2004-12-28

We're opera-mad in Camelot; we sing from the diaphragm a lot

Heh. I just feel like writing a lot at the moment. Well, maybe it's more that I don't feel like sleeping. Not that I ever do, but I don't really want to just lie down and close my eyes. That's when it's hardest to control your thoughts, and that's something I've always had problems with. These are the kinds of times when I really hate having such a strong stream-of-consciousness. Here's a fun one that just hit me: She had one in Houston, because of Sean... did I cause this one in any way? Contribute to it? Yeah. That one's gonna haunt me for a while.

So anyway.

Took Janelle to Blockbuster, felt like getting my mind off of things. Decided to get Rat Race, which I actually saw in theaters, and have wanted to see again ever since. Also got The Third Age, which I've wanted to play for a while. Wait, is that even it's name? Yeah, Lord of the Rings: The Third Age. Or something like that. Anyway. I also wanted to get Almost Heroes, but of course, they didn't have it. Of course, they had the box, and two cases behind it, but neither of them was it. It really pissed me off. Also got some Reeses Pieces, which is the best candy ever. Except for the large candy thing bite things. Yeah.

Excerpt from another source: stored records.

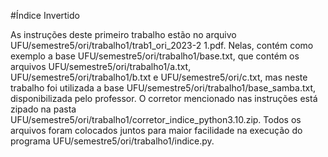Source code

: #Índice Invertido

As instruções deste primeiro trabalho estão no arquivo UFU/semestre5/ori/trabalho1/trab1_ori_2023-2 1.pdf.
Nelas, contém como exemplo a base UFU/semestre5/ori/trabalho1/base.txt, que contém os arquivos UFU/semestre5/ori/trabalho1/a.txt, UFU/semestre5/ori/trabalho1/b.txt e UFU/semestre5/ori/c.txt, mas neste trabalho foi utilizada a base UFU/semestre5/ori/trabalho1/base_samba.txt, disponibilizada pelo professor.
O corretor mencionado nas instruções está zipado na pasta UFU/semestre5/ori/trabalho1/corretor_indice_python3.10.zip.
Todos os arquivos foram colocados juntos para maior facilidade na execução do programa UFU/semestre5/ori/trabalho1/indice.py.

Terri was online for a while, and we got to talking. Turns out she's not going to marry that guy; she's back in NC. I'm not sure if they're still together in NM, or what... I feel really bad, 'cause I kind of snapped at her, and said some fairly mean things. Of course, given the course and history of our relationship, I don't think that one thing will be the single item that breaks our friendship, but I still feel bad about it. Other than that, had a nice chat with her about breakfast cereals. The really funny thing is that Suzie emailed me while I was talking to Terri. I made a comment that if Mindy calls, I'm leaving. Of course, Suzie just sent me a chain letter - she even admitted it was a stupid thing to do IN THE EMAIL ITSELF.

So yeah, I'm feeling... I don't know. Stunned? Tired? Hurt? Something like that. I don't want to go to work in two hours. I don't want to face the world. I want to curl back up in my blanket, with my two bears, and sleep. Two years or so.